Problem description |
Your output should be the line with "The output is" plus all following lines to the end of the records, exactly as written and nothing more.

Source texts of formatted documents:
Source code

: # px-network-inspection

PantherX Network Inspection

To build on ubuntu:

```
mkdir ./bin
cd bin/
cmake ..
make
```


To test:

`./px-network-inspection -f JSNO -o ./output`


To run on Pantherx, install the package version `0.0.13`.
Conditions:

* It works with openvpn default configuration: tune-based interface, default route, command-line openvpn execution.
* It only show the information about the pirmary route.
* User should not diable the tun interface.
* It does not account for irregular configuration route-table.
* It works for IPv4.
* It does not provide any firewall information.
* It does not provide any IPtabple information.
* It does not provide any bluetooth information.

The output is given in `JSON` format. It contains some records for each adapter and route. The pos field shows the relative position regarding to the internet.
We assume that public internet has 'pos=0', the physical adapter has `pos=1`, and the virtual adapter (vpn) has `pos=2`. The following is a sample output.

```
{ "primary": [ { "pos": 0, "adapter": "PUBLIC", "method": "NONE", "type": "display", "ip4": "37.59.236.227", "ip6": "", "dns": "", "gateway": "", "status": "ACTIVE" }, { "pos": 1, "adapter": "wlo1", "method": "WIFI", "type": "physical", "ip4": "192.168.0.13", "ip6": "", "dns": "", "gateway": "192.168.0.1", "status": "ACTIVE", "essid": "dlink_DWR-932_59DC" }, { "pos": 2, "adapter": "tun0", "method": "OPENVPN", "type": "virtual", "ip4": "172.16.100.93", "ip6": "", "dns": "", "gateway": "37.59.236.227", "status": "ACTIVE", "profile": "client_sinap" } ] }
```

Expected output |
The output is given in `JSON` format. It contains some records for each adapter and route. The pos field shows the relative position regarding to the internet.
We assume that public internet has 'pos=0', the physical adapter has `pos=1`, and the virtual adapter (vpn) has `pos=2`. The following is a sample output.

```
{ "primary": [ { "pos": 0, "adapter": "PUBLIC", "method": "NONE", "type": "display", "ip4": "37.59.236.227", "ip6": "", "dns": "", "gateway": "", "status": "ACTIVE" }, { "pos": 1, "adapter": "wlo1", "method": "WIFI", "type": "physical", "ip4": "192.168.0.13", "ip6": "", "dns": "", "gateway": "192.168.0.1", "status": "ACTIVE", "essid": "dlink_DWR-932_59DC" }, { "pos": 2, "adapter": "tun0", "method": "OPENVPN", "type": "virtual", "ip4": "172.16.100.93", "ip6": "", "dns": "", "gateway": "37.59.236.227", "status": "ACTIVE", "profile": "client_sinap" } ] }
```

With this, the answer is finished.